━━━ SUPPLIED RECORDS

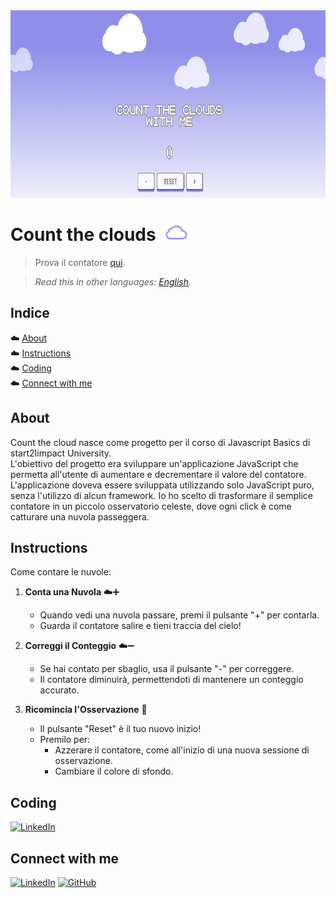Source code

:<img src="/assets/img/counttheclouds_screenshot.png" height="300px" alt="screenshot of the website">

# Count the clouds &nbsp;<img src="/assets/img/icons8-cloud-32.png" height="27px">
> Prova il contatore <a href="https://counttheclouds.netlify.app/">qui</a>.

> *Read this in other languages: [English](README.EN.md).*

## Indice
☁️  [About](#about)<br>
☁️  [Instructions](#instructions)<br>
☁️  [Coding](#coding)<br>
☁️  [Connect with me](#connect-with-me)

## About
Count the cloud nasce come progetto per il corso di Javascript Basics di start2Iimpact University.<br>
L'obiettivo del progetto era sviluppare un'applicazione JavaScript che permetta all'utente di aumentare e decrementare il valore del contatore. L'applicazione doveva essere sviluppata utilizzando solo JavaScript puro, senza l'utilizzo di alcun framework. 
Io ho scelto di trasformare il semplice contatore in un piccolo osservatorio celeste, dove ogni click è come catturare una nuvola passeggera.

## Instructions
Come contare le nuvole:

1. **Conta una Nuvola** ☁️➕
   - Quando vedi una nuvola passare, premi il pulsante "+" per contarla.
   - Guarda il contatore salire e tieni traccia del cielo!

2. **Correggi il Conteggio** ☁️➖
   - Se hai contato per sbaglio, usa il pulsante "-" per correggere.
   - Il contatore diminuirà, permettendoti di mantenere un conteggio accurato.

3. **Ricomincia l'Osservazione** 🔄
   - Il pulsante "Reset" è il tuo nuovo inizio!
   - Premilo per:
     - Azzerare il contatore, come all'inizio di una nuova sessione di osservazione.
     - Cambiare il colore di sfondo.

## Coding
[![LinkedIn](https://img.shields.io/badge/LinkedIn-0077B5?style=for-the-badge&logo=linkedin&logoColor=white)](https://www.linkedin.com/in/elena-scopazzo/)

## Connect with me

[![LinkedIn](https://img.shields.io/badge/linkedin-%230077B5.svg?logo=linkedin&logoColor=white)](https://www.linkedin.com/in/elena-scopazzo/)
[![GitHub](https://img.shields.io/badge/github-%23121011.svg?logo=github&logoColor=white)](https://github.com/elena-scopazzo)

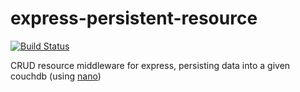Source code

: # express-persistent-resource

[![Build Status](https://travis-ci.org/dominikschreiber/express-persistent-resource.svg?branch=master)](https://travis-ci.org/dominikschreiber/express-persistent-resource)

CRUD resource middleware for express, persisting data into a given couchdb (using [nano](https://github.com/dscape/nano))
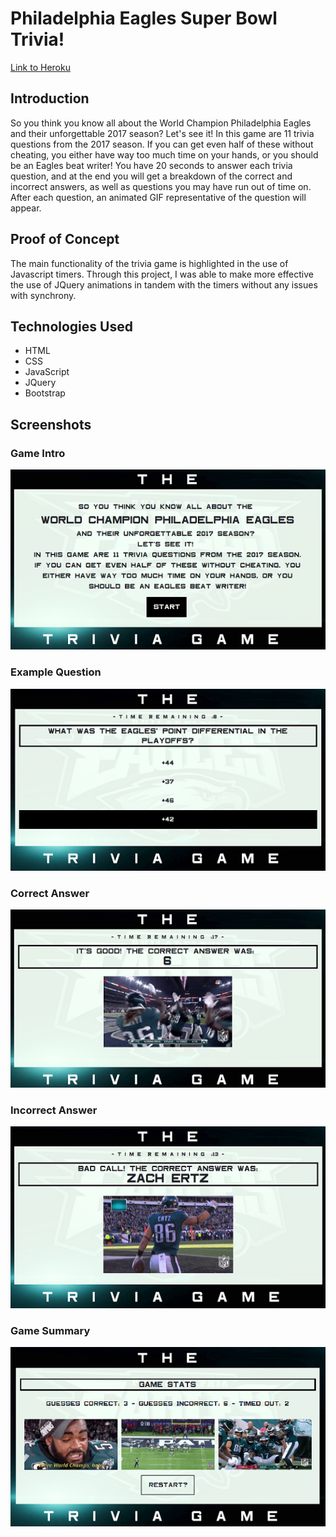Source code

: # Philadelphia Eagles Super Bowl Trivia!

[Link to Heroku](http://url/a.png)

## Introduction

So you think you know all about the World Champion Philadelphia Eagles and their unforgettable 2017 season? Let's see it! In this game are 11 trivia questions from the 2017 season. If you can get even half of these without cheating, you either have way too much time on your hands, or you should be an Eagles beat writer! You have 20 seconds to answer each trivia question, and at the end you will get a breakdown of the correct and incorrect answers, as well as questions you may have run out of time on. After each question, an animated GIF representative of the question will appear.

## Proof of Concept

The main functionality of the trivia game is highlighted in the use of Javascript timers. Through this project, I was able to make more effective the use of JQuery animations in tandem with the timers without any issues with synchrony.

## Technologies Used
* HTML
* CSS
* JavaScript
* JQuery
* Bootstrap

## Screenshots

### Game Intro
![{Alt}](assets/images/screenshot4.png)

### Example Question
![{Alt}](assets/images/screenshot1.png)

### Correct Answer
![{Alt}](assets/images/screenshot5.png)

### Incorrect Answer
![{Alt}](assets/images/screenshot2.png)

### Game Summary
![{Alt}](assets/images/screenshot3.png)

━━━━━━
━━━ SUPPLIED RECORDS

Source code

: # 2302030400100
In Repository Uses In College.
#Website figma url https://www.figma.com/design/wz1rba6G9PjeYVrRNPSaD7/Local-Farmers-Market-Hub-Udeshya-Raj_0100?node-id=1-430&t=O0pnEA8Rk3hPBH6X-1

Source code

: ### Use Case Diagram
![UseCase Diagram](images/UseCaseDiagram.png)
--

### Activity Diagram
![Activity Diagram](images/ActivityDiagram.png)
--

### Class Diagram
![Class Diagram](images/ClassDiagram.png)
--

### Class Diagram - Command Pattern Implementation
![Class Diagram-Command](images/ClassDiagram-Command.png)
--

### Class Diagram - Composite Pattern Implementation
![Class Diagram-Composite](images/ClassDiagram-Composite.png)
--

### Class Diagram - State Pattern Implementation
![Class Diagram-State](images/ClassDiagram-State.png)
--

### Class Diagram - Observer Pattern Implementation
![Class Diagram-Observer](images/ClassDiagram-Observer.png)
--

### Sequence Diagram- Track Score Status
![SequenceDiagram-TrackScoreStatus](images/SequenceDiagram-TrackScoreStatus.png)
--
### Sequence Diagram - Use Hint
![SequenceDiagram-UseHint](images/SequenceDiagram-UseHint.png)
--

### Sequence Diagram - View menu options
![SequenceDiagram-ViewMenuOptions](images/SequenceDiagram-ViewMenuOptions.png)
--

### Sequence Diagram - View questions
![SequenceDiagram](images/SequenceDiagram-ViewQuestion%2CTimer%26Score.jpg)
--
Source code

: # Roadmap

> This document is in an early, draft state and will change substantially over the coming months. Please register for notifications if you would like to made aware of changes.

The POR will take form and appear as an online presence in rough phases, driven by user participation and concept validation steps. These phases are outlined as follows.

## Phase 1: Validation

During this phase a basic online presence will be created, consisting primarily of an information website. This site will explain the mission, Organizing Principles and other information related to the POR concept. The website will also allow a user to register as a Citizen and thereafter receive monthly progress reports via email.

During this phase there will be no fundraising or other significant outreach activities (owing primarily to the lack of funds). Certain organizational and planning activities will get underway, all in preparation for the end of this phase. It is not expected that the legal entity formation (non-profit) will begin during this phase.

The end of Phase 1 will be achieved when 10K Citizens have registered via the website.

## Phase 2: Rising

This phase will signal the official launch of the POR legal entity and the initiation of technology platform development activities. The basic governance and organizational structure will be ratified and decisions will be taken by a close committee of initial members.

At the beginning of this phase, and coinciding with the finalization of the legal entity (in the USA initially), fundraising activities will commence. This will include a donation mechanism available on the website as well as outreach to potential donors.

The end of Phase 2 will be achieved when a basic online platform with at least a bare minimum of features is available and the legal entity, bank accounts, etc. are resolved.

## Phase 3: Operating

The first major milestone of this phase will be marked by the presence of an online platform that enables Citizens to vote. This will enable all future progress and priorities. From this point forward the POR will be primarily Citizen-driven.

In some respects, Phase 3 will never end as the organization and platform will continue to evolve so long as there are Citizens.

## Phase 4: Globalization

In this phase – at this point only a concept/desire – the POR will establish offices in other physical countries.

━━━━━━

§ **WORK REQUEST**: Take the entries above and return only the lines from the one with "### Class Diagram - State" to the one with "### Sequence Diagram- Track Score Status", both included, unchanged.

§ **TASK SOLUTION**:
### Class Diagram - State Pattern Implementation
![Class Diagram-State](images/ClassDiagram-State.png)
--

### Class Diagram - Observer Pattern Implementation
![Class Diagram-Observer](images/ClassDiagram-Observer.png)
--

### Sequence Diagram- Track Score Status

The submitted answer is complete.